[Records to process — start]

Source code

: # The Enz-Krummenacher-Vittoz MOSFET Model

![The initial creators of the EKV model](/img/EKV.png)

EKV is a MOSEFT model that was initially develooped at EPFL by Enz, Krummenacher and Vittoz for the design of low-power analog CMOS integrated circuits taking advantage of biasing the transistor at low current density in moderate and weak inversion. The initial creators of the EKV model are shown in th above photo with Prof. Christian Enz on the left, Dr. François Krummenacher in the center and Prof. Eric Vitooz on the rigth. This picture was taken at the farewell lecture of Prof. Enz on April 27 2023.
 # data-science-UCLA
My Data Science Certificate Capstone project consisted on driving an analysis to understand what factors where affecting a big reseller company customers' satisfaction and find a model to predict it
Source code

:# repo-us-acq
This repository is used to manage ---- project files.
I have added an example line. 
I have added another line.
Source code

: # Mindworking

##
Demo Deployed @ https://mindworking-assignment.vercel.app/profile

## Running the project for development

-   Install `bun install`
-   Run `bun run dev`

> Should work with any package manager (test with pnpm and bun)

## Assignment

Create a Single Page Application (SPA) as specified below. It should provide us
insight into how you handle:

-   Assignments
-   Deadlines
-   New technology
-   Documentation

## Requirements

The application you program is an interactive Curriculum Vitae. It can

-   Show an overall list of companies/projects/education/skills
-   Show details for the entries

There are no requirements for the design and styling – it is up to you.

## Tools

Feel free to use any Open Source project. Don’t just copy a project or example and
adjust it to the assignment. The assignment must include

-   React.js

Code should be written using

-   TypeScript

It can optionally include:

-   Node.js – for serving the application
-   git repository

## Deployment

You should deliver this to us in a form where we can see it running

[Records to process — finish]

Transcribe all entries word for word.

Solution to this problem:
Source code

: # The Enz-Krummenacher-Vittoz MOSFET Model

![The initial creators of the EKV model](/img/EKV.png)

EKV is a MOSEFT model that was initially develooped at EPFL by Enz, Krummenacher and Vittoz for the design of low-power analog CMOS integrated circuits taking advantage of biasing the transistor at low current density in moderate and weak inversion. The initial creators of the EKV model are shown in th above photo with Prof. Christian Enz on the left, Dr. François Krummenacher in the center and Prof. Eric Vitooz on the rigth. This picture was taken at the farewell lecture of Prof. Enz on April 27 2023.
 # data-science-UCLA
My Data Science Certificate Capstone project consisted on driving an analysis to understand what factors where affecting a big reseller company customers' satisfaction and find a model to predict it
Source code

:# repo-us-acq
This repository is used to manage ---- project files.
I have added an example line. 
I have added another line.
Source code

: # Mindworking

##
Demo Deployed @ https://mindworking-assignment.vercel.app/profile

## Running the project for development

-   Install `bun install`
-   Run `bun run dev`

> Should work with any package manager (test with pnpm and bun)

## Assignment

Create a Single Page Application (SPA) as specified below. It should provide us
insight into how you handle:

-   Assignments
-   Deadlines
-   New technology
-   Documentation

## Requirements

The application you program is an interactive Curriculum Vitae. It can

-   Show an overall list of companies/projects/education/skills
-   Show details for the entries

There are no requirements for the design and styling – it is up to you.

## Tools

Feel free to use any Open Source project. Don’t just copy a project or example and
adjust it to the assignment. The assignment must include

-   React.js

Code should be written using

-   TypeScript

It can optionally include:

-   Node.js – for serving the application
-   git repository

## Deployment

You should deliver this to us in a form where we can see it running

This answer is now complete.